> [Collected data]
....................
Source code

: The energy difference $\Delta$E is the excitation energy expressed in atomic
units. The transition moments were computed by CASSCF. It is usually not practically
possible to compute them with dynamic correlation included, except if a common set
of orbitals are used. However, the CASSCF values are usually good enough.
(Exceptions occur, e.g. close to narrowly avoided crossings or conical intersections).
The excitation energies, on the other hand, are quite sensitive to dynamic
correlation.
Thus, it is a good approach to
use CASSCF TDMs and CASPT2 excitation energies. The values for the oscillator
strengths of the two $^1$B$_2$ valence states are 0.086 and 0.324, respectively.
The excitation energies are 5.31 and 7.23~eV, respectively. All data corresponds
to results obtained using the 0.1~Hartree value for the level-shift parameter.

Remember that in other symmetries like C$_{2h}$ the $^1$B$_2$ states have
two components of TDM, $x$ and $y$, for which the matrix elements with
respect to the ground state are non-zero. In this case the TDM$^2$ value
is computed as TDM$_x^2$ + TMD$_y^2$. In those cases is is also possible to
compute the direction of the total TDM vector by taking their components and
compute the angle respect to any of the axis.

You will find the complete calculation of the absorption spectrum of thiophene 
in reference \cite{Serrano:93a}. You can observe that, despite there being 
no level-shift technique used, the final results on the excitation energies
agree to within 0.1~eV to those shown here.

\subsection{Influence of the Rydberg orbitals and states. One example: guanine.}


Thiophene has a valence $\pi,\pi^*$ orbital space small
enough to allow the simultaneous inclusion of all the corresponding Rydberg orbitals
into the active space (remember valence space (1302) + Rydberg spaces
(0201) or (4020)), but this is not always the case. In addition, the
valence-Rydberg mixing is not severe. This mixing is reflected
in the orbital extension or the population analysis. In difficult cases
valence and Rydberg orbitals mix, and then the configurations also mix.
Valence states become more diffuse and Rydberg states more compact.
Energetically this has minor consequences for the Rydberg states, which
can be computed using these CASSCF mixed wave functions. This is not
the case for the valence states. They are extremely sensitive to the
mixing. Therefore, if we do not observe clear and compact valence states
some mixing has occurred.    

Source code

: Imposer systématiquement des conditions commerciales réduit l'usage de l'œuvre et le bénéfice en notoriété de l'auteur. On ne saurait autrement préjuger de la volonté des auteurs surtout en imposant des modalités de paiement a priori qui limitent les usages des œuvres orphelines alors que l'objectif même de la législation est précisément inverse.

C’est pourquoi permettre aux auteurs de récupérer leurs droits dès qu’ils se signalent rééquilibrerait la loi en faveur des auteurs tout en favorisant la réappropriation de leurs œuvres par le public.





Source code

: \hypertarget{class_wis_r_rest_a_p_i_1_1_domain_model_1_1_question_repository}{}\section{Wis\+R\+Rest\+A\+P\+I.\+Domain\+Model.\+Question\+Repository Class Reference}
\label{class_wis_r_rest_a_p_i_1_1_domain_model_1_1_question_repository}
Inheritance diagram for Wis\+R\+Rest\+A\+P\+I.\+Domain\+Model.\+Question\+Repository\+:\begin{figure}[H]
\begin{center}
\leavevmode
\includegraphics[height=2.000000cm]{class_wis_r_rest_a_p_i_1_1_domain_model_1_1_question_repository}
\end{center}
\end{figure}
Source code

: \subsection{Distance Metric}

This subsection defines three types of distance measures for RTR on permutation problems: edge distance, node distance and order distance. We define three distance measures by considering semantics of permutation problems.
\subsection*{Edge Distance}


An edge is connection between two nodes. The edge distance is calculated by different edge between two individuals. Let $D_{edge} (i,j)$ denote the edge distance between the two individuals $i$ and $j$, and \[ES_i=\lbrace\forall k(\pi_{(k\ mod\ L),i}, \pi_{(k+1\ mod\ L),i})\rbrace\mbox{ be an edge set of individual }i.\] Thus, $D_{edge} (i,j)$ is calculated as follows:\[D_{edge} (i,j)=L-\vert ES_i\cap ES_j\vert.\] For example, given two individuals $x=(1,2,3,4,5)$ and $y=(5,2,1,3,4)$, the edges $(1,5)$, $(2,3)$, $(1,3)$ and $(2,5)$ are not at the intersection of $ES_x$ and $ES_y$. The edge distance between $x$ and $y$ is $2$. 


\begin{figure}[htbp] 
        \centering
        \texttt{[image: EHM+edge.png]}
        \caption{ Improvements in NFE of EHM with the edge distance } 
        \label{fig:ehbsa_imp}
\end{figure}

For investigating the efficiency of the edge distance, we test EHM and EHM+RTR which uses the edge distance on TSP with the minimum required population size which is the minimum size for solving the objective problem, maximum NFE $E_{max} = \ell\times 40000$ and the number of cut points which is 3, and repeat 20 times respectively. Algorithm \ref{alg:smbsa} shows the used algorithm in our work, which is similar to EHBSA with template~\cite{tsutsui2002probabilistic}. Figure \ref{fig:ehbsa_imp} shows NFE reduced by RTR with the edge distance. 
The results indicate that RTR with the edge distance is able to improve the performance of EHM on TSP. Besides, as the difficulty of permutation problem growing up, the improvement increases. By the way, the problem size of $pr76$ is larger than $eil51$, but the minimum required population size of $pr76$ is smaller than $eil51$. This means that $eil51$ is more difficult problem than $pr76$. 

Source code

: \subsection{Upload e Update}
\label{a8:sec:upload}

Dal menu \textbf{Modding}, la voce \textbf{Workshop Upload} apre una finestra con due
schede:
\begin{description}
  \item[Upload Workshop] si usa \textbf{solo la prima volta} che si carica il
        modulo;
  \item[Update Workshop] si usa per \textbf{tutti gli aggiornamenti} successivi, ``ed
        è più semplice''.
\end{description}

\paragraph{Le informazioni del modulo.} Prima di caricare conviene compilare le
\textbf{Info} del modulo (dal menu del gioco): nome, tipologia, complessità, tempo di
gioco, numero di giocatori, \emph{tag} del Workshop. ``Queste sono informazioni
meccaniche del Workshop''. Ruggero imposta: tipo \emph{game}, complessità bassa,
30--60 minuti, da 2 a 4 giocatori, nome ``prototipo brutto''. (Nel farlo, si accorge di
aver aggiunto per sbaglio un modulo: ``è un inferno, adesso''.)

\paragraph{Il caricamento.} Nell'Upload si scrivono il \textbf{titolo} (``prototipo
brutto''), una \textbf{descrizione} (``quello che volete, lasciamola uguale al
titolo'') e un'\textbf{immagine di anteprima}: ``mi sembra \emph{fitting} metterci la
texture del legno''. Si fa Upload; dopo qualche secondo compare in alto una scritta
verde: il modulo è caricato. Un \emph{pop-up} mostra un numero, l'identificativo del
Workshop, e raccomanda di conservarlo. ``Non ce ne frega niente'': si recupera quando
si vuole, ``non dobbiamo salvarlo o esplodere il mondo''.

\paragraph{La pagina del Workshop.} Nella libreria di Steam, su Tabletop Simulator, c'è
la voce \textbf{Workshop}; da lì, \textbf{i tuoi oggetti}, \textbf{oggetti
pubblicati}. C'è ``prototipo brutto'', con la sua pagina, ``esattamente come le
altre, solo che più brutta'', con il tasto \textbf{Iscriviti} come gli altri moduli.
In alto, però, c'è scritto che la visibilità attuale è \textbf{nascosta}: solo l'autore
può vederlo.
....................
> [Exercise details] All of the data above should be set down word for word.

> [Task response]
Source code

: The energy difference $\Delta$E is the excitation energy expressed in atomic
units. The transition moments were computed by CASSCF. It is usually not practically
possible to compute them with dynamic correlation included, except if a common set
of orbitals are used. However, the CASSCF values are usually good enough.
(Exceptions occur, e.g. close to narrowly avoided crossings or conical intersections).
The excitation energies, on the other hand, are quite sensitive to dynamic
correlation.
Thus, it is a good approach to
use CASSCF TDMs and CASPT2 excitation energies. The values for the oscillator
strengths of the two $^1$B$_2$ valence states are 0.086 and 0.324, respectively.
The excitation energies are 5.31 and 7.23~eV, respectively. All data corresponds
to results obtained using the 0.1~Hartree value for the level-shift parameter.

Remember that in other symmetries like C$_{2h}$ the $^1$B$_2$ states have
two components of TDM, $x$ and $y$, for which the matrix elements with
respect to the ground state are non-zero. In this case the TDM$^2$ value
is computed as TDM$_x^2$ + TMD$_y^2$. In those cases is is also possible to
compute the direction of the total TDM vector by taking their components and
compute the angle respect to any of the axis.

You will find the complete calculation of the absorption spectrum of thiophene 
in reference \cite{Serrano:93a}. You can observe that, despite there being 
no level-shift technique used, the final results on the excitation energies
agree to within 0.1~eV to those shown here.

\subsection{Influence of the Rydberg orbitals and states. One example: guanine.}


Thiophene has a valence $\pi,\pi^*$ orbital space small
enough to allow the simultaneous inclusion of all the corresponding Rydberg orbitals
into the active space (remember valence space (1302) + Rydberg spaces
(0201) or (4020)), but this is not always the case. In addition, the
valence-Rydberg mixing is not severe. This mixing is reflected
in the orbital extension or the population analysis. In difficult cases
valence and Rydberg orbitals mix, and then the configurations also mix.
Valence states become more diffuse and Rydberg states more compact.
Energetically this has minor consequences for the Rydberg states, which
can be computed using these CASSCF mixed wave functions. This is not
the case for the valence states. They are extremely sensitive to the
mixing. Therefore, if we do not observe clear and compact valence states
some mixing has occurred.    

Source code

: Imposer systématiquement des conditions commerciales réduit l'usage de l'œuvre et le bénéfice en notoriété de l'auteur. On ne saurait autrement préjuger de la volonté des auteurs surtout en imposant des modalités de paiement a priori qui limitent les usages des œuvres orphelines alors que l'objectif même de la législation est précisément inverse.

C’est pourquoi permettre aux auteurs de récupérer leurs droits dès qu’ils se signalent rééquilibrerait la loi en faveur des auteurs tout en favorisant la réappropriation de leurs œuvres par le public.





Source code

: \hypertarget{class_wis_r_rest_a_p_i_1_1_domain_model_1_1_question_repository}{}\section{Wis\+R\+Rest\+A\+P\+I.\+Domain\+Model.\+Question\+Repository Class Reference}
\label{class_wis_r_rest_a_p_i_1_1_domain_model_1_1_question_repository}
Inheritance diagram for Wis\+R\+Rest\+A\+P\+I.\+Domain\+Model.\+Question\+Repository\+:\begin{figure}[H]
\begin{center}
\leavevmode
\includegraphics[height=2.000000cm]{class_wis_r_rest_a_p_i_1_1_domain_model_1_1_question_repository}
\end{center}
\end{figure}
Source code

: \subsection{Distance Metric}

This subsection defines three types of distance measures for RTR on permutation problems: edge distance, node distance and order distance. We define three distance measures by considering semantics of permutation problems.
\subsection*{Edge Distance}


An edge is connection between two nodes. The edge distance is calculated by different edge between two individuals. Let $D_{edge} (i,j)$ denote the edge distance between the two individuals $i$ and $j$, and \[ES_i=\lbrace\forall k(\pi_{(k\ mod\ L),i}, \pi_{(k+1\ mod\ L),i})\rbrace\mbox{ be an edge set of individual }i.\] Thus, $D_{edge} (i,j)$ is calculated as follows:\[D_{edge} (i,j)=L-\vert ES_i\cap ES_j\vert.\] For example, given two individuals $x=(1,2,3,4,5)$ and $y=(5,2,1,3,4)$, the edges $(1,5)$, $(2,3)$, $(1,3)$ and $(2,5)$ are not at the intersection of $ES_x$ and $ES_y$. The edge distance between $x$ and $y$ is $2$. 


\begin{figure}[htbp] 
        \centering
        \texttt{[image: EHM+edge.png]}
        \caption{ Improvements in NFE of EHM with the edge distance } 
        \label{fig:ehbsa_imp}
\end{figure}

For investigating the efficiency of the edge distance, we test EHM and EHM+RTR which uses the edge distance on TSP with the minimum required population size which is the minimum size for solving the objective problem, maximum NFE $E_{max} = \ell\times 40000$ and the number of cut points which is 3, and repeat 20 times respectively. Algorithm \ref{alg:smbsa} shows the used algorithm in our work, which is similar to EHBSA with template~\cite{tsutsui2002probabilistic}. Figure \ref{fig:ehbsa_imp} shows NFE reduced by RTR with the edge distance. 
The results indicate that RTR with the edge distance is able to improve the performance of EHM on TSP. Besides, as the difficulty of permutation problem growing up, the improvement increases. By the way, the problem size of $pr76$ is larger than $eil51$, but the minimum required population size of $pr76$ is smaller than $eil51$. This means that $eil51$ is more difficult problem than $pr76$. 

Source code

: \subsection{Upload e Update}
\label{a8:sec:upload}

Dal menu \textbf{Modding}, la voce \textbf{Workshop Upload} apre una finestra con due
schede:
\begin{description}
  \item[Upload Workshop] si usa \textbf{solo la prima volta} che si carica il
        modulo;
  \item[Update Workshop] si usa per \textbf{tutti gli aggiornamenti} successivi, ``ed
        è più semplice''.
\end{description}

\paragraph{Le informazioni del modulo.} Prima di caricare conviene compilare le
\textbf{Info} del modulo (dal menu del gioco): nome, tipologia, complessità, tempo di
gioco, numero di giocatori, \emph{tag} del Workshop. ``Queste sono informazioni
meccaniche del Workshop''. Ruggero imposta: tipo \emph{game}, complessità bassa,
30--60 minuti, da 2 a 4 giocatori, nome ``prototipo brutto''. (Nel farlo, si accorge di
aver aggiunto per sbaglio un modulo: ``è un inferno, adesso''.)

\paragraph{Il caricamento.} Nell'Upload si scrivono il \textbf{titolo} (``prototipo
brutto''), una \textbf{descrizione} (``quello che volete, lasciamola uguale al
titolo'') e un'\textbf{immagine di anteprima}: ``mi sembra \emph{fitting} metterci la
texture del legno''. Si fa Upload; dopo qualche secondo compare in alto una scritta
verde: il modulo è caricato. Un \emph{pop-up} mostra un numero, l'identificativo del
Workshop, e raccomanda di conservarlo. ``Non ce ne frega niente'': si recupera quando
si vuole, ``non dobbiamo salvarlo o esplodere il mondo''.

\paragraph{La pagina del Workshop.} Nella libreria di Steam, su Tabletop Simulator, c'è
la voce \textbf{Workshop}; da lì, \textbf{i tuoi oggetti}, \textbf{oggetti
pubblicati}. C'è ``prototipo brutto'', con la sua pagina, ``esattamente come le
altre, solo che più brutta'', con il tasto \textbf{Iscriviti} come gli altri moduli.
In alto, però, c'è scritto che la visibilità attuale è \textbf{nascosta}: solo l'autore
può vederlo.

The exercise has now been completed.